-- TASK MATERIAL follows --

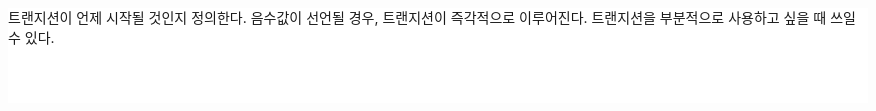 트랜지션이 언제 시작될 것인지 정의한다.
음수값이 선언될 경우, 트랜지션이 즉각적으로 이루어진다. 트랜지션을 부분적으로 사용하고 싶을 때 쓰일 수 있다.

<iframe height='264' scrolling='no' title='transition-delay_negative' src='//codepen.io/2yulrang/embed/NgragV/?height=264&theme-id=0&default-tab=css,result&embed-version=2' frameborder='no' allowtransparency='true' allowfullscreen='true' style='width: 100%;'>See the Pen <a href='https://codepen.io/2yulrang/pen/NgragV/'>transition-delay_negative</a> by leeYura (<a href='https://codepen.io/2yulrang'>@2yulrang</a>) on <a href='https://codepen.io'>CodePen</a>.

</iframe>



<br><br>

-- TASK MATERIAL concluded --

Set down exactly the lines beginning at the one that holds "<iframe height='264' scrolling='no'" and ending with the last line of the data.

> [COMPLETED TASK]
<iframe height='264' scrolling='no' title='transition-delay_negative' src='//codepen.io/2yulrang/embed/NgragV/?height=264&theme-id=0&default-tab=css,result&embed-version=2' frameborder='no' allowtransparency='true' allowfullscreen='true' style='width: 100%;'>See the Pen <a href='https://codepen.io/2yulrang/pen/NgragV/'>transition-delay_negative</a> by leeYura (<a href='https://codepen.io/2yulrang'>@2yulrang</a>) on <a href='https://codepen.io'>CodePen</a>.

</iframe>



<br><br>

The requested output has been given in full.